Comment by epolanski
Comment by epolanski 4 days ago
This made me research how much taxes would a wealthy californian pay assuming:
- 2.5M worth of real estate bought recently
- 1M of job income
- 1M selling shares that 10xed (some stock option idk)
- driving a 150k $ car
- spending 150k $ over the years in taxable goods
It came around 840'000 $ or around 40.1 %.
I wouldn't say it's that bad, this even includes sales taxes (probably the fairest of all taxes).
With even basic tax optimization (401k, federal deductions) you get that number down to 780'000 $, with something a bit more sophisticated depending on circumstances you can get it easily lower than 600k or 32% ish.
The biggest problem is that people above that tier end up effectively paying less sometimes even in absolute terms just by borrowing against their equity and not triggering taxable events.

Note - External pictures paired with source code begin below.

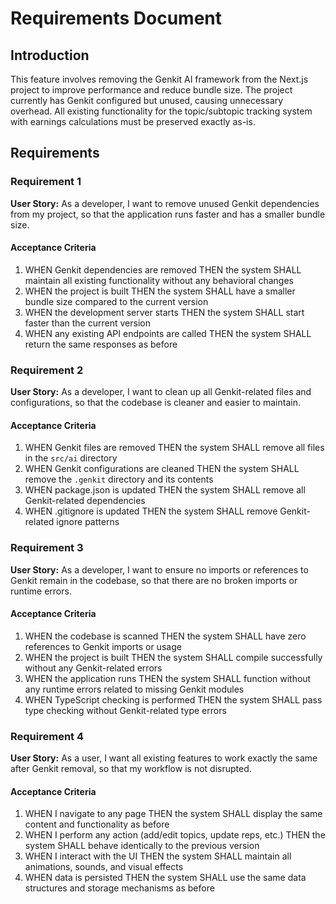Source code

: # Requirements Document

## Introduction

This feature involves removing the Genkit AI framework from the Next.js project to improve performance and reduce bundle size. The project currently has Genkit configured but unused, causing unnecessary overhead. All existing functionality for the topic/subtopic tracking system with earnings calculations must be preserved exactly as-is.

## Requirements

### Requirement 1

**User Story:** As a developer, I want to remove unused Genkit dependencies from my project, so that the application runs faster and has a smaller bundle size.

#### Acceptance Criteria

1. WHEN Genkit dependencies are removed THEN the system SHALL maintain all existing functionality without any behavioral changes
2. WHEN the project is built THEN the system SHALL have a smaller bundle size compared to the current version
3. WHEN the development server starts THEN the system SHALL start faster than the current version
4. WHEN any existing API endpoints are called THEN the system SHALL return the same responses as before

### Requirement 2

**User Story:** As a developer, I want to clean up all Genkit-related files and configurations, so that the codebase is cleaner and easier to maintain.

#### Acceptance Criteria

1. WHEN Genkit files are removed THEN the system SHALL remove all files in the `src/ai` directory
2. WHEN Genkit configurations are cleaned THEN the system SHALL remove the `.genkit` directory and its contents
3. WHEN package.json is updated THEN the system SHALL remove all Genkit-related dependencies
4. WHEN .gitignore is updated THEN the system SHALL remove Genkit-related ignore patterns

### Requirement 3

**User Story:** As a developer, I want to ensure no imports or references to Genkit remain in the codebase, so that there are no broken imports or runtime errors.

#### Acceptance Criteria

1. WHEN the codebase is scanned THEN the system SHALL have zero references to Genkit imports or usage
2. WHEN the project is built THEN the system SHALL compile successfully without any Genkit-related errors
3. WHEN the application runs THEN the system SHALL function without any runtime errors related to missing Genkit modules
4. WHEN TypeScript checking is performed THEN the system SHALL pass type checking without Genkit-related type errors

### Requirement 4

**User Story:** As a user, I want all existing features to work exactly the same after Genkit removal, so that my workflow is not disrupted.

#### Acceptance Criteria

1. WHEN I navigate to any page THEN the system SHALL display the same content and functionality as before
2. WHEN I perform any action (add/edit topics, update reps, etc.) THEN the system SHALL behave identically to the previous version
3. WHEN I interact with the UI THEN the system SHALL maintain all animations, sounds, and visual effects
4. WHEN data is persisted THEN the system SHALL use the same data structures and storage mechanisms as before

Honestly taxes are complicated to implement, I'm not sure how can you implement a progressive yet fair system without loopholes and without severely degrading services (roads, infrastructure, education, healthcare, military, etc, etc).
And every time you decide to cut on services, you are just moving money elsewhere: more inequality -> more social tensions and criminality, you just end up paying way more to live in a safe place and pay for private and public security and prisons.
It's really difficult.
I agree with your overall point. But I find it odd that you consider sales taxes to be the "fairest". Similarly, I find it odd that you put "progressive" taxes in some tension with "fair" taxes. Folks in the highest income range arguably benefit the most from govt services (e.g., infrastructure, defense, R&D, rule of law). They also have a much higher ability to pay well beyond basic survival needs. And, they can reduce sales tax burden by saving versus consuming, a choice that is not available to lower-income.